We should cease being surprised by scripture. Today’s readings challenge us to look honestly at our way of life, our attitude to others, our concepts of justice and mercy, our priorities, and could not be more topical.

Amos really spells it out, and there are parallels everywhere in today’s life of commerce and banking. Yes, each of us might truthfully say that we are not guilty of his precise accusations, or the modern parallels, but what are we doing about those who are? St Paul writing to Timothy may give us the first suggestion: “there should be prayers offered for everyone – petitions, intercessions and thanksgiving – and especially for kings and others in authority” We can certainly do that, but do we? Perhaps we think that praying for politicians is a waste of time, and certainly some push us to the edge of despair. We must remember that no-one is past redemption, not even those who in recent months and years have been a source of scandal.

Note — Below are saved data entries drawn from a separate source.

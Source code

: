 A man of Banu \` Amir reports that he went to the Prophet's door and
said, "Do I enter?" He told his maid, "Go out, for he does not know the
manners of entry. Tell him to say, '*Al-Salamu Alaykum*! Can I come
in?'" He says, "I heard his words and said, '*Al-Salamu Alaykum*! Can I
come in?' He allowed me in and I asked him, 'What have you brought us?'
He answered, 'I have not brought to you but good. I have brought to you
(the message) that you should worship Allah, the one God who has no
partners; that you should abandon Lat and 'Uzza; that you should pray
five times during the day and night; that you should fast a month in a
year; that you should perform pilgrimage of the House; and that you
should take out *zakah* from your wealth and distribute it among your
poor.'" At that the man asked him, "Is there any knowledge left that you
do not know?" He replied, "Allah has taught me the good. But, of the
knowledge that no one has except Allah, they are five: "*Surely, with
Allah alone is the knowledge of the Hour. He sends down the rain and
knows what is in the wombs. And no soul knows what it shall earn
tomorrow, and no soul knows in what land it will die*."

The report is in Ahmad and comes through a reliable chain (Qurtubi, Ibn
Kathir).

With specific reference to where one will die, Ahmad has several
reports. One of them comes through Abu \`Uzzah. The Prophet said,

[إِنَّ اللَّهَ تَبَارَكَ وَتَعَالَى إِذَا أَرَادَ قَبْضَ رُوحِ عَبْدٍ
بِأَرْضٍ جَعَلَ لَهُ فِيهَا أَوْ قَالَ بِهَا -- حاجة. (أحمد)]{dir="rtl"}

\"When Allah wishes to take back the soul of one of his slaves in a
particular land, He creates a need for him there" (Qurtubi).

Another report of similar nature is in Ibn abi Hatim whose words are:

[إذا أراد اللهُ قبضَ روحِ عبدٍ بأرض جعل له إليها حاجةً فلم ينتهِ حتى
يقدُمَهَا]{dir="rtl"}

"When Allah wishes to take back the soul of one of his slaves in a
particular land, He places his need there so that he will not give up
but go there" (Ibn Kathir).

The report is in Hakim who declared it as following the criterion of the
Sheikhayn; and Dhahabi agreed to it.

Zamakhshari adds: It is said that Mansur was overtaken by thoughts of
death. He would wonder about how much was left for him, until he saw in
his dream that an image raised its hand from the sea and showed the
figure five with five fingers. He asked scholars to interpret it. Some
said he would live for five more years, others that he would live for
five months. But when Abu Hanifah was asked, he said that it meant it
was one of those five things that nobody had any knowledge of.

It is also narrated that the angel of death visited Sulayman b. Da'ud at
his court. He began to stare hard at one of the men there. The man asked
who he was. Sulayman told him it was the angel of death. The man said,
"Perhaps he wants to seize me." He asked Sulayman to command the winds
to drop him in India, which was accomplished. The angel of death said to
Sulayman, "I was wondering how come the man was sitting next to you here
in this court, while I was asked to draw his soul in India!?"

In these days of instant communication do we respond positively to requests to sign letters to our politicians, where the number of signatures is effective in having issues raised in parliament? We can’t do everything, but we can do something. We must allow ourselves to be aware of the global nature of the cost of living crisis, the choices between heating and eating being made by too many of those around us, the domino effect of the war in Ukraine and other parts of the world, of climate change, of lack of care for the earth. Never before has John Donne’s  poem seemed so apt: “No man is an island, Entire of itself. Every man is a piece of the continent, A part of the main.  If a clod is washed away by the sea, Europe is the less….Any man’s death diminishes me, Because I am involved in mankind…”

In the gospel, the unjust steward has his answer to his own cost of living crisis, but not exactly one to be recommended. In our less charitable moments it might remind us of some of the financial crises over the past ten or twenty years, and the actions of those who should know better.

There is nothing cosy about these readings today, unlike the previous chapter in St Luke, where we read about the lost coin, the lost sheep and the prodigal son, responses of welcome, relief and love encouraging and warming us. But we can look today to the responsorial Psalm: Praise the Lord who raises the poor, and the Gospel acclamation: Jesus Christ was rich, but he became poor for your sake, to make you rich out of his poverty. And we must never forget, in Gerard Manley Hopkins’ words: “Because  the Holy Ghost over the bent World broods with warm breast and with  ah! Bright wings.”